We reject Los’s first five challenges and agree with the sixth challenge. With these conclusions, we affirm the convictions, affirm the sentence of 189 months’ imprison[1106]*1106ment on count one, and vacate the fine of $16,985,250.

1. The Drug Distribution Network

The charges arose from a large drug-distribution operation that had been manned by over 40 individuals. These individuals obtained marijuana from California and distributed the marijuana in Kansas.

The operation began in 2006 when Mr. Chad Bauman, Mr. Peter Park, and Mr. Wayne Swift began working together to distribute marijuana in Kansas. At first, the individuals obtained their marijuana from Texas and Canada. Eventually, however, the three individuals changed sources and began obtaining their marijuana from California.

Mr. Bauman, Mr. Swift, or another member of the group would drive or fly to California, buy the marijuana, package it, store it in a California warehouse, and ship or drive the marijuana to Kansas.
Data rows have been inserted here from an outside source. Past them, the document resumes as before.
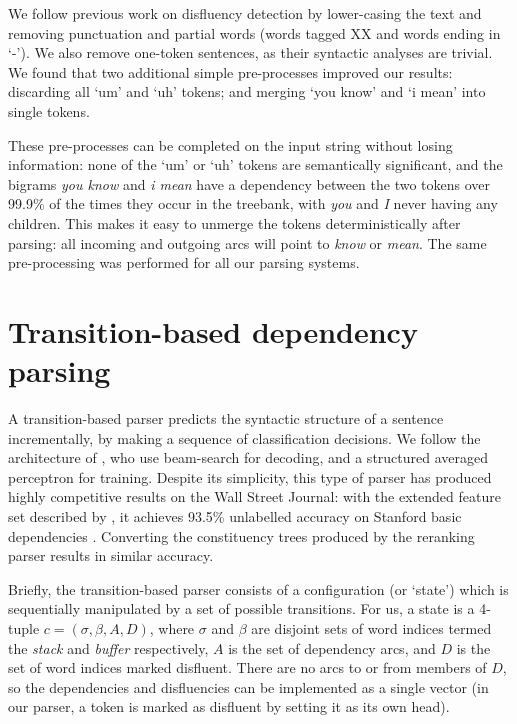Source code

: \documentclass[11pt,letterpaper]{article}
\begin{document}
We follow previous work on disfluency detection by lower-casing the text and
removing punctuation and partial words (words tagged XX and words ending in
`-').  We also remove one-token sentences, as their syntactic
analyses are trivial.
We found that two additional simple pre-processes improved our results: discarding
all `um' and `uh' tokens; and merging `you know' and `i mean' into single tokens.

These pre-processes can be completed on the input string without losing information:
none of the `um' or `uh' tokens are semantically significant, and
the bigrams \emph{you know} and \emph{i mean} have a dependency between the two
tokens over 99.9\% of the times they occur in the treebank, with \emph{you} and \emph{I}
never having any children. This makes it easy to unmerge the tokens deterministically
after parsing:
all incoming and outgoing arcs will point to \emph{know} or \emph{mean}.
The same pre-processing was performed for all our parsing systems.

\section{Transition-based dependency parsing}

A transition-based parser predicts the syntactic structure of a sentence incrementally,
by making a sequence of classification decisions.  We follow the architecture of
\citet{zhang:cl11}, who use beam-search for decoding, and a structured averaged
perceptron for training.  Despite its simplicity, this type of parser
has produced highly competitive results on the Wall Street Journal: with the
extended feature set described by \citet{zhang:11}, it achieves 93.5\%
unlabelled accuracy on Stanford basic dependencies \citep{stanford_deps}.  Converting
the constituency trees produced by the \citet{Charniak05a} reranking parser
results in similar accuracy.

Briefly, the transition-based parser consists of a configuration (or `state') which
is sequentially manipulated by a set of possible transitions. For us, a state is a 4-tuple
$c = (\sigma, \beta, A, D)$, where $\sigma$ and $\beta$ are disjoint sets of word
indices termed the \emph{stack} and \emph{buffer} respectively, $A$ is the set of
dependency arcs, and $D$ is the set of word indices marked disfluent.  There are no
arcs to or from members of $D$, so the dependencies and disfluencies can be
implemented as a single vector (in our parser, a token is marked as disfluent
by setting it as its own head).
\end{document}
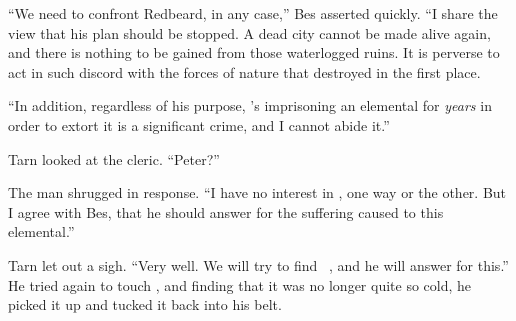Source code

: ``We need to confront \mothzam Redbeard, in any case,'' Bes asserted quickly.  ``I share the view that his plan should be stopped.  A dead city cannot be made alive again, and there is nothing to be gained from those waterlogged ruins.  It is perverse to act in such discord with the forces of nature that destroyed \atmudarant in the first place.

``In addition, regardless of his purpose, \mothzam's imprisoning an elemental for \emph{years} in order to extort it is a significant crime, and I cannot abide it.''

Tarn looked at the cleric.  ``Peter?''

The man shrugged in response.  ``I have no interest in \atmudarant, one way or the other.  But I agree with Bes, that he should answer for the suffering caused to this elemental.''

Tarn let out a sigh.  ``Very well.  We will try to find \mothzam\ \driktur, and he will answer for this.''  He tried again to touch \kildir, and finding that it was no longer quite so cold, he picked it up and tucked it back into his belt.

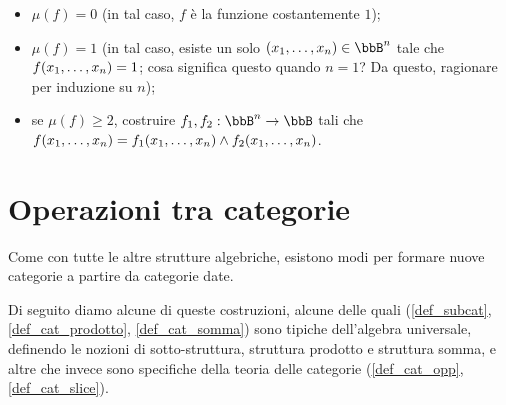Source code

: \begin{enumerate}
    \begin{itemize}
      \item $\mu(f)=0$ (in tal caso, $f$ è la funzione costantemente $1$);
      \item $\mu(f)=1$ (in tal caso, esiste un solo $(\tup xn,)\in \bbB^n$ tale che $f(\tup xn,)=1$; cosa significa questo quando $n=1$? Da questo, ragionare per induzione su $n$);
      \item se $\mu(f)\ge 2$, costruire $f_1,f_2:\bbB^n\to \bbB$ tali che $f(\tup xn,) = f_1(\tup xn,) \land f_2(\tup xn,)$.
    \end{itemize}
\end{enumerate}

\section{Operazioni tra categorie}\label{sec_operazioni}
Come con tutte le altre strutture algebriche, esistono modi per formare nuove categorie a partire da categorie date.

Di seguito diamo alcune di queste costruzioni, alcune delle quali (\ref{def_subcat}, \ref{def_cat_prodotto}, \ref{def_cat_somma}) sono tipiche dell'algebra universale, definendo le nozioni di sotto-struttura, struttura prodotto e struttura somma, e altre che invece sono specifiche della teoria delle categorie (\ref{def_cat_opp}, \ref{def_cat_slice}).

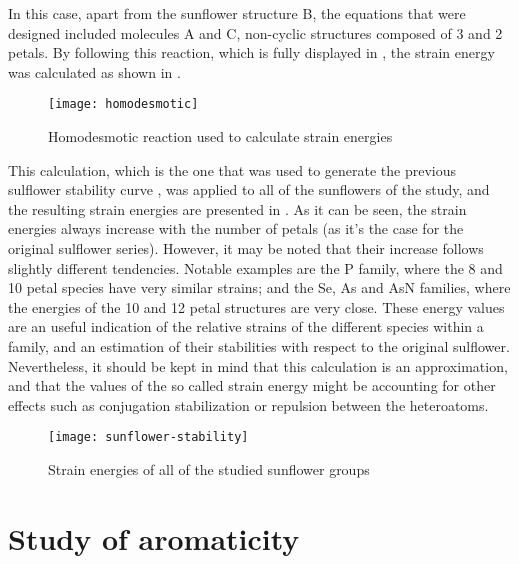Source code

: In this case, apart from the sunflower structure B, the equations that were designed included molecules A and C, non-cyclic structures composed of 3 and 2 petals.  By following this reaction, which is fully displayed in , the strain energy was calculated as shown in .

\begin{figure}
    \centering
    \texttt{[image: homodesmotic]}
    \caption[Homodesmotic reaction used to calculate strain energies]{Homodesmotic reaction used to calculate strain energies}
\end{figure}

This calculation, which is the one that was used to generate the previous sulflower stability curve , was applied to all of the sunflowers of the study, and the resulting strain energies are presented in .
As it can be seen, the strain energies always increase with the number of petals (as it's the case for the original sulflower series).
However, it may be noted that their increase follows slightly different tendencies.
Notable examples are the P family, where the 8 and 10 petal species have very similar strains; and the Se, As and AsN families, where the energies of the 10 and 12 petal structures are very close.
These energy values are an useful indication of the relative strains of the different species within a family, and an estimation of their
stabilities with respect to the original sulflower.
Nevertheless, it should be kept in mind that this calculation is an approximation, and that the values of the so called strain energy might be accounting for other effects such as conjugation stabilization or repulsion between the heteroatoms.

\begin{figure}
    \centering
    \texttt{[image: sunflower-stability]}
    \caption[Strain energies of sunflower groups]{Strain energies of all of the studied sunflower groups}
\end{figure}


\section{Study of aromaticity}

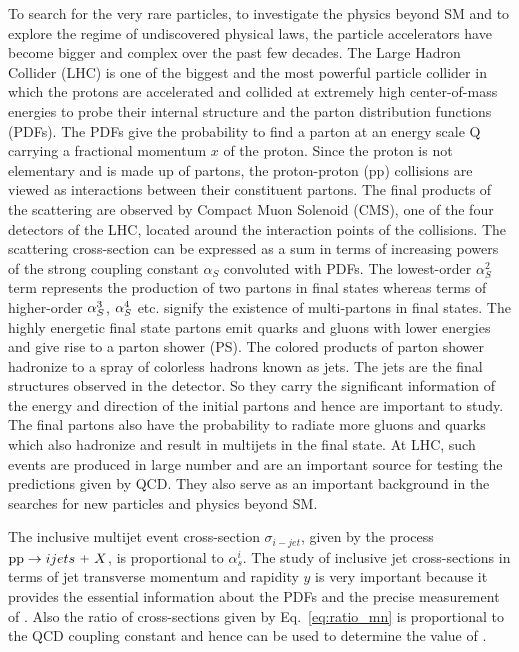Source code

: To search for the very rare particles, to investigate the physics beyond SM and to explore the regime of undiscovered physical laws, the particle accelerators have become bigger and complex over the past few decades. The Large Hadron Collider (LHC) is one of the biggest and the most powerful particle collider in which the protons are accelerated and collided at extremely high center-of-mass energies to probe their internal structure and the parton distribution functions (PDFs). The PDFs give the probability to find a parton at an energy scale Q carrying a fractional momentum $x$ of the proton. Since the proton is not elementary and is made up of partons, the proton-proton (pp) collisions are viewed as interactions between their constituent partons. The final products of the scattering are observed by Compact Muon Solenoid (CMS), one of the four detectors of the LHC, located around the interaction points of the collisions. The scattering cross-section can be expressed as a sum in terms of increasing powers of the strong coupling constant $\alpha_{S}$ convoluted with PDFs. The lowest-order $\alpha_{S}^{2}$ term represents the production of two partons in final states whereas terms of higher-order $\alpha_S^3$, $\alpha_S^4$ etc. signify the existence of multi-partons in final states. The highly energetic final state partons emit quarks and gluons with lower energies and give rise to a parton shower (PS). The colored products of parton shower hadronize to a spray of colorless hadrons known as jets. The jets are the final structures observed in the detector. So they carry the significant information of the energy and direction of the initial partons and hence are important to study. The final partons also have the probability to radiate more gluons and quarks which also hadronize and result in multijets in the final state. At LHC, such events are produced in large number and are an important source for testing the predictions given by QCD. They also serve as an important background in the searches for new particles and physics beyond SM. 

The inclusive multijet event cross-section $\sigma_{i-jet}$, given by the process ${{\rm pp}\to i jets~\plus X}$, is proportional to $\alpha^{i}_{s}$. The study of inclusive jet cross-sections in terms of jet transverse momentum \pt and rapidity $y$ is very important because it provides the essential information about the PDFs and the precise measurement of \alps. Also the ratio of cross-sections given by Eq.~\ref{eq:ratio_mn} is proportional to the QCD coupling constant \alps and hence can be used to determine the value of \alps. 

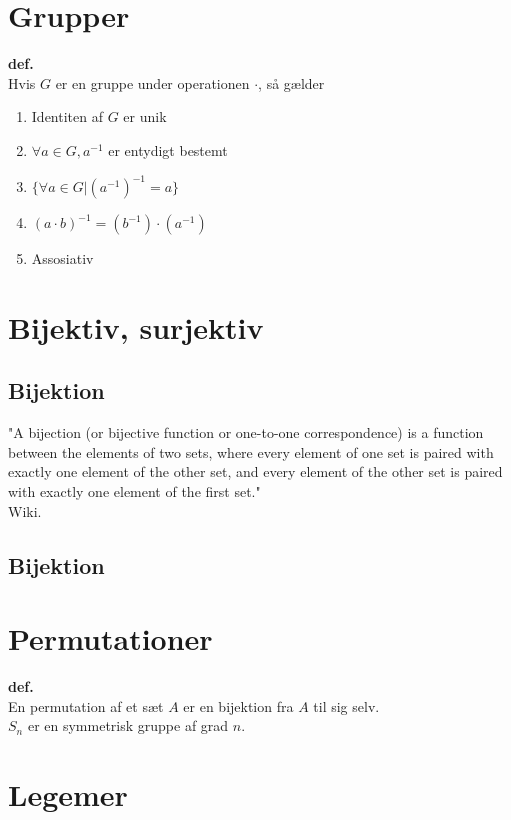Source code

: \documentclass{article}
\begin{document}
\section*{Grupper}
\textbf{def.}\\
Hvis $G$ er en gruppe under operationen $\cdot$, så gælder
\begin{enumerate}
\item Identiten af $G$ er unik
\item $\forall{a} \in G, a^{-1}$ er entydigt bestemt
\item $\{ \forall{a} \in G | (a^{-1})^{-1} = a\}$
\item $(a \cdot b)^{-1} = (b^{-1}) \cdot (a^{-1})$
\item Assosiativ
\end{enumerate}

\section*{Bijektiv, surjektiv}
\subsection*{Bijektion}
"A bijection (or bijective function or one-to-one correspondence) is a function between the elements of two sets, where every element of one set is paired with exactly one element of the other set, and every element of the other set is paired with exactly one element of the first set."\\
Wiki.
\subsection*{Bijektion}

\section*{Permutationer}
\textbf{def.}\\
En permutation af et sæt $A$ er en bijektion fra $A$ til sig selv.\\
$S_n$ er en symmetrisk gruppe af grad $n$.

\section*{Legemer}
\end{document}
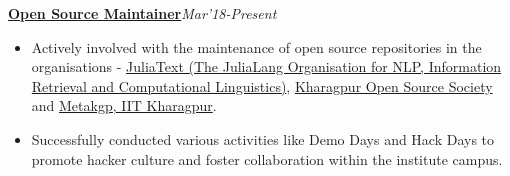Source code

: \documentclass[a4paper,10pt]{extarticle} %
\begin{document}
\textbf{\href{https://github.com/Ayushk4}{Open Source Maintainer}}\hfill\textit{\small{Mar'18-Present}}
    \begin{itemize}[leftmargin=.15in]
        \item Actively involved with the maintenance of open source repositories in the organisations -  \href{https://github.com/JuliaText}{JuliaText (The JuliaLang Organisation for NLP, Information Retrieval and Computational Linguistics)}, \href{https://github.com/kossiitkgp}{Kharagpur Open Source Society} and \href{https://github.com/metakgp}{Metakgp, IIT Kharagpur}.
        \item Successfully conducted various activities like Demo Days and Hack Days to promote hacker culture and foster collaboration within the institute campus. \\
    \end{itemize}

\end{document}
Los allegedly joined the network as an importer and a dealer. In these roles, Los helped to facilitate the transactions by

• driving money from Kansas to California for someone in the group to buy the marijuana,
• assisting with the purchase and packaging of marijuana in California,
• loading marijuana into crates for shipment to Kansas, and
• selling the marijuana in Kansas to individuals who redistributed the marijuana to others.

The network operated for roughly seven years, but the relationships and work assignments varied over time. For instance, when a dispute arose, Mr. Bauman stopped working with Mr. Park and Mr. Swift. Nonetheless, Los continued to work with Mr. Bauman to acquire marijuana in California and transport the marijuana to Kansas for distribution there. About a year later, Los and Mr. Bauman stopped working together. At that point, Los resumed working with Mr. Park and Mr. Swift as the three individuals continued to acquire marijuana from California and distribute the marijuana in Kansas.

. The government began investigating the drug network in 2011. As part of that investigation, the government obtained wiretap authorization orders covering telephones used by suspected members of the network. Ultimately, Los was convicted on 15 counts.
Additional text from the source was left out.